── MATERIAL SUPPLIED

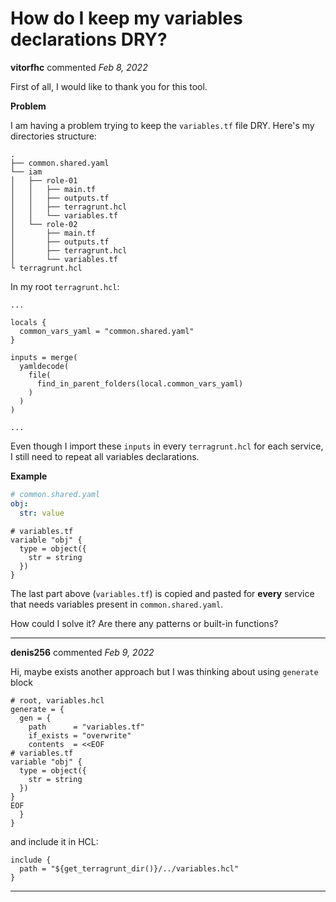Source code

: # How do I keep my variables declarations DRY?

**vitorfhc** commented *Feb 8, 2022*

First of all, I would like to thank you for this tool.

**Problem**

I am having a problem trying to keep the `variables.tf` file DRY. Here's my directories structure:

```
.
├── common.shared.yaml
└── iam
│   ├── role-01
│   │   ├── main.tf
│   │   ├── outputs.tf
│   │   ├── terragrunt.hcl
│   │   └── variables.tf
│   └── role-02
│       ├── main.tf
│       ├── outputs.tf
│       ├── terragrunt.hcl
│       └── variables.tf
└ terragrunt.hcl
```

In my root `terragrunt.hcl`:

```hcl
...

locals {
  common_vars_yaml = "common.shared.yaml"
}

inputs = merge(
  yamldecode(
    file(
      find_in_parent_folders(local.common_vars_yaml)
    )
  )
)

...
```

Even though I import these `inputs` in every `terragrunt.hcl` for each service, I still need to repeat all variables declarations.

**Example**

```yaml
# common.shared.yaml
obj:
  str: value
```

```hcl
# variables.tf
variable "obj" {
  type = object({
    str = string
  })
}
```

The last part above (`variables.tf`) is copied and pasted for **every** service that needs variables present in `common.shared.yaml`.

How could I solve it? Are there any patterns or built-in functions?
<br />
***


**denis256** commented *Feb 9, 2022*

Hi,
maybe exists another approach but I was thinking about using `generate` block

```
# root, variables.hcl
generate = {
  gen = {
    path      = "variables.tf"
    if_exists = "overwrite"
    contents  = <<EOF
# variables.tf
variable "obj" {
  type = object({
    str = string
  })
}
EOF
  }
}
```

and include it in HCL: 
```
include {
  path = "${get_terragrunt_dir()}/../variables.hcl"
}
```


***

────

#### PROBLEM TO WORK ON
Going through the records above line by line, transcribe each one exactly and skip any pictures.

#### OUTPUT
Source code

: # How do I keep my variables declarations DRY?

**vitorfhc** commented *Feb 8, 2022*

First of all, I would like to thank you for this tool.

**Problem**

I am having a problem trying to keep the `variables.tf` file DRY. Here's my directories structure:

```
.
├── common.shared.yaml
└── iam
│   ├── role-01
│   │   ├── main.tf
│   │   ├── outputs.tf
│   │   ├── terragrunt.hcl
│   │   └── variables.tf
│   └── role-02
│       ├── main.tf
│       ├── outputs.tf
│       ├── terragrunt.hcl
│       └── variables.tf
└ terragrunt.hcl
```

In my root `terragrunt.hcl`:

```hcl
...

locals {
  common_vars_yaml = "common.shared.yaml"
}

inputs = merge(
  yamldecode(
    file(
      find_in_parent_folders(local.common_vars_yaml)
    )
  )
)

...
```

Even though I import these `inputs` in every `terragrunt.hcl` for each service, I still need to repeat all variables declarations.

**Example**

```yaml
# common.shared.yaml
obj:
  str: value
```

```hcl
# variables.tf
variable "obj" {
  type = object({
    str = string
  })
}
```

The last part above (`variables.tf`) is copied and pasted for **every** service that needs variables present in `common.shared.yaml`.

How could I solve it? Are there any patterns or built-in functions?
<br />
***


**denis256** commented *Feb 9, 2022*

Hi,
maybe exists another approach but I was thinking about using `generate` block

```
# root, variables.hcl
generate = {
  gen = {
    path      = "variables.tf"
    if_exists = "overwrite"
    contents  = <<EOF
# variables.tf
variable "obj" {
  type = object({
    str = string
  })
}
EOF
  }
}
```

and include it in HCL: 
```
include {
  path = "${get_terragrunt_dir()}/../variables.hcl"
}
```


***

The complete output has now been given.